From 4f5b04800a224aadb6cffcbbc3d3fa26e2367c7f Mon Sep 17 00:00:00 2001
From: Russell King <rmk+kernel@arm.linux.org.uk>
Date: Wed, 14 Sep 2011 16:22:29 -0700
Subject: drivers/gpio/gpio-generic.c: fix build errors

Building a kernel with hotplug disabled results in a link failure:

  `bgpio_remove' referenced in section `___ksymtab_gpl+bgpio_remove' of drivers/built-in.o: defined in discarded section `.devexit.text' of drivers/built-in.o

This is because of bgpio_remove() is exported.  It is illegal to export
symbols which are discarded either at link time or as part of an
init/exit section.

Fix this by dropping the __devexit attributation from bgpio_remove().
Also drop the __devinit attributation from bgpio_init().
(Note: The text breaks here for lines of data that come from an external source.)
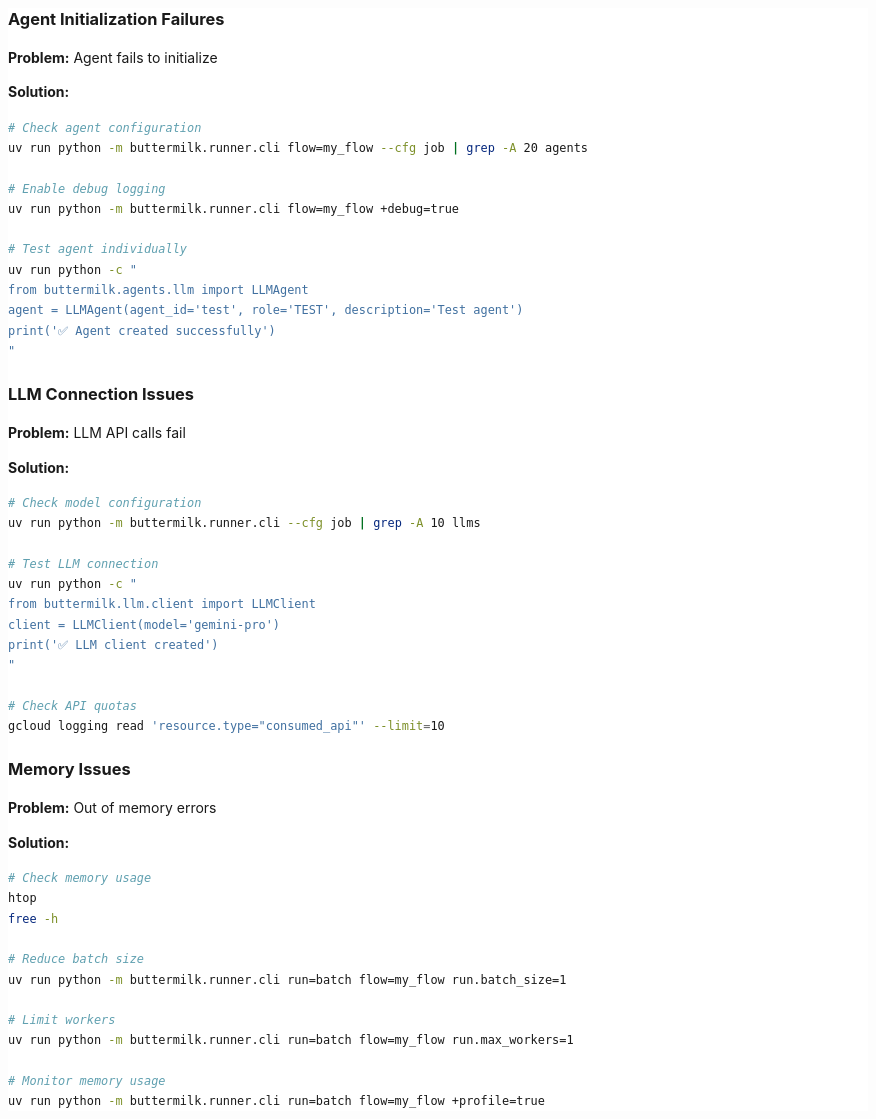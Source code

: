 ### Agent Initialization Failures

**Problem:** Agent fails to initialize

**Solution:**
```bash
# Check agent configuration
uv run python -m buttermilk.runner.cli flow=my_flow --cfg job | grep -A 20 agents

# Enable debug logging
uv run python -m buttermilk.runner.cli flow=my_flow +debug=true

# Test agent individually
uv run python -c "
from buttermilk.agents.llm import LLMAgent
agent = LLMAgent(agent_id='test', role='TEST', description='Test agent')
print('✅ Agent created successfully')
"
```

### LLM Connection Issues

**Problem:** LLM API calls fail

**Solution:**
```bash
# Check model configuration
uv run python -m buttermilk.runner.cli --cfg job | grep -A 10 llms

# Test LLM connection
uv run python -c "
from buttermilk.llm.client import LLMClient
client = LLMClient(model='gemini-pro')
print('✅ LLM client created')
"

# Check API quotas
gcloud logging read 'resource.type="consumed_api"' --limit=10
```

### Memory Issues

**Problem:** Out of memory errors

**Solution:**
```bash
# Check memory usage
htop
free -h

# Reduce batch size
uv run python -m buttermilk.runner.cli run=batch flow=my_flow run.batch_size=1

# Limit workers
uv run python -m buttermilk.runner.cli run=batch flow=my_flow run.max_workers=1

# Monitor memory usage
uv run python -m buttermilk.runner.cli run=batch flow=my_flow +profile=true
```
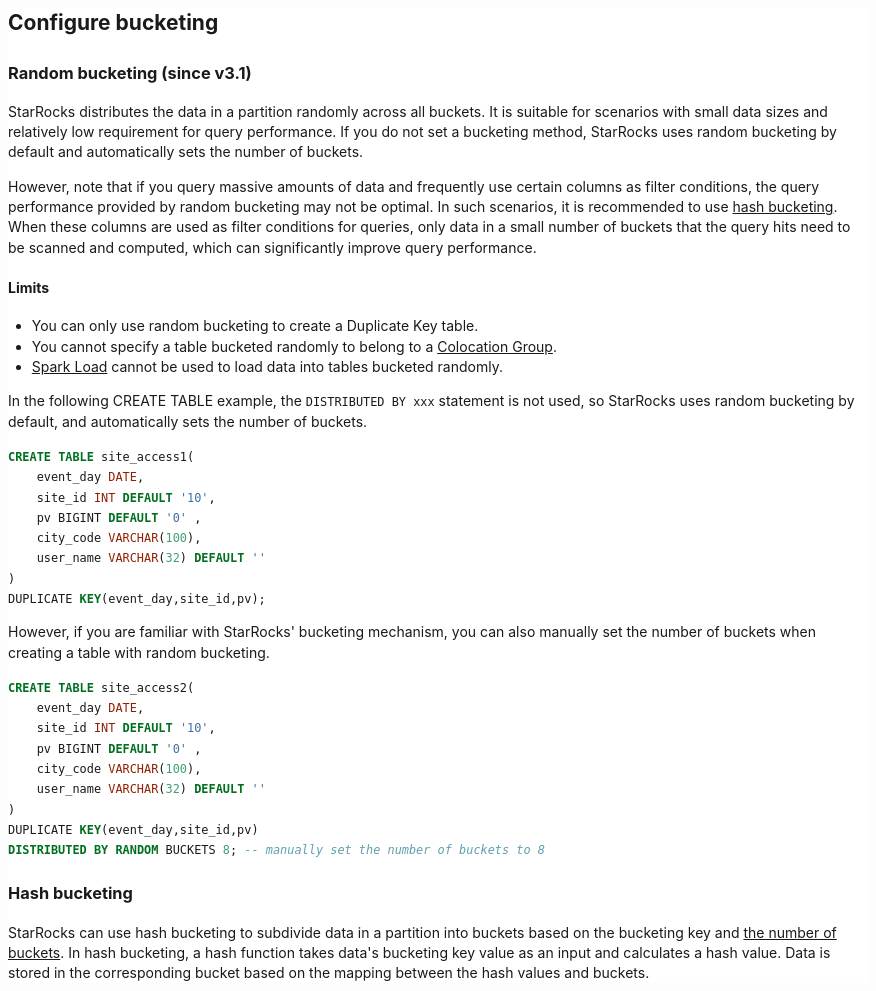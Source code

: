 ## Configure bucketing

### Random bucketing (since v3.1)

StarRocks distributes the data in a partition randomly across all buckets. It is suitable for scenarios with small data sizes and relatively low requirement for query performance. If you do not set a bucketing method, StarRocks uses random bucketing by default and automatically sets the number of buckets.

However, note that if you query massive amounts of data and frequently use certain columns as filter conditions, the query performance provided by random bucketing may not be optimal. In such scenarios, it is recommended to use [hash bucketing](#hash-bucketing). When these columns are used as filter conditions for queries, only data in a small number of buckets that the query hits need to be scanned and computed, which can significantly improve query performance.

#### Limits

- You can only use random bucketing to create a Duplicate Key table.
- You cannot specify a table bucketed randomly to belong to a [Colocation Group](../using_starrocks/Colocate_join.md).
- [Spark Load](../loading/SparkLoad.md) cannot be used to load data into tables bucketed randomly.

In the following CREATE TABLE example, the `DISTRIBUTED BY xxx` statement is not used, so StarRocks uses random bucketing by default, and automatically sets the number of buckets.

```SQL
CREATE TABLE site_access1(
    event_day DATE,
    site_id INT DEFAULT '10', 
    pv BIGINT DEFAULT '0' ,
    city_code VARCHAR(100),
    user_name VARCHAR(32) DEFAULT ''
)
DUPLICATE KEY(event_day,site_id,pv);
```

However, if you are familiar with StarRocks' bucketing mechanism, you can also manually set the number of buckets when creating a table with random bucketing.

```SQL
CREATE TABLE site_access2(
    event_day DATE,
    site_id INT DEFAULT '10', 
    pv BIGINT DEFAULT '0' ,
    city_code VARCHAR(100),
    user_name VARCHAR(32) DEFAULT ''
)
DUPLICATE KEY(event_day,site_id,pv)
DISTRIBUTED BY RANDOM BUCKETS 8; -- manually set the number of buckets to 8
```

### Hash bucketing

StarRocks can use hash bucketing to subdivide data in a partition into buckets based on the bucketing key and [the number of buckets](#set-the-number-of-buckets). In hash bucketing, a hash function takes data's bucketing key value as an input and calculates a hash value. Data is stored in the corresponding bucket based on the mapping between the hash values and buckets.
Signed-off-by: Russell King <rmk+kernel@arm.linux.org.uk>
Cc: Grant Likely <grant.likely@secretlab.ca>
Signed-off-by: Andrew Morton <akpm@linux-foundation.org>
Signed-off-by: Linus Torvalds <torvalds@linux-foundation.org>
---
 drivers/gpio/gpio-generic.c     | 15 +++++----------
 include/linux/basic_mmio_gpio.h | 15 +++++----------
 2 files changed, 10 insertions(+), 20 deletions(-)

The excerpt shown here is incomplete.